(PROVIDED RECORDS begins)
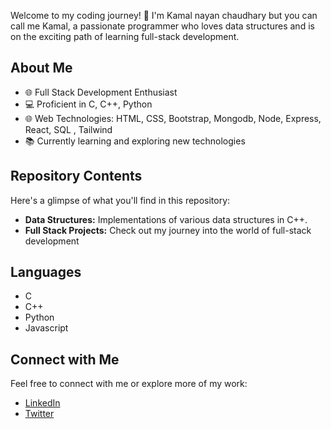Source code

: Welcome to my coding journey! 👋 I'm Kamal nayan chaudhary but you can call me Kamal, a passionate programmer who loves data structures and is on the exciting path of learning full-stack development.

## About Me

- 🌐 Full Stack Development Enthusiast
- 💻 Proficient in C, C++, Python
- 🌐 Web Technologies: HTML, CSS, Bootstrap, Mongodb, Node, Express, React, SQL , Tailwind
- 📚 Currently learning and exploring new technologies

## Repository Contents

Here's a glimpse of what you'll find in this repository:

- **Data Structures:** Implementations of various data structures in  C++.
- **Full Stack Projects:** Check out my journey into the world of full-stack development

## Languages

- C
- C++
- Python
- Javascript

## Connect with Me

Feel free to connect with me or explore more of my work:

- [LinkedIn](www.linkedin.com/in/kamal12)
- [Twitter](https://x.com/Bit_wiz_?t=H7qRW9GE8anjMJ7LQ3pdcw&s=09)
(PROVIDED RECORDS ends)
EXERCISE DESCRIPTION: Provide an exact transcript of the lines from the one that holds "- **Full Stack" through the final line of the data above.

SOLUTION FOR THIS EXERCISE:
- **Full Stack Projects:** Check out my journey into the world of full-stack development

## Languages

- C
- C++
- Python
- Javascript

## Connect with Me

Feel free to connect with me or explore more of my work:

- [LinkedIn](www.linkedin.com/in/kamal12)
- [Twitter](https://x.com/Bit_wiz_?t=H7qRW9GE8anjMJ7LQ3pdcw&s=09)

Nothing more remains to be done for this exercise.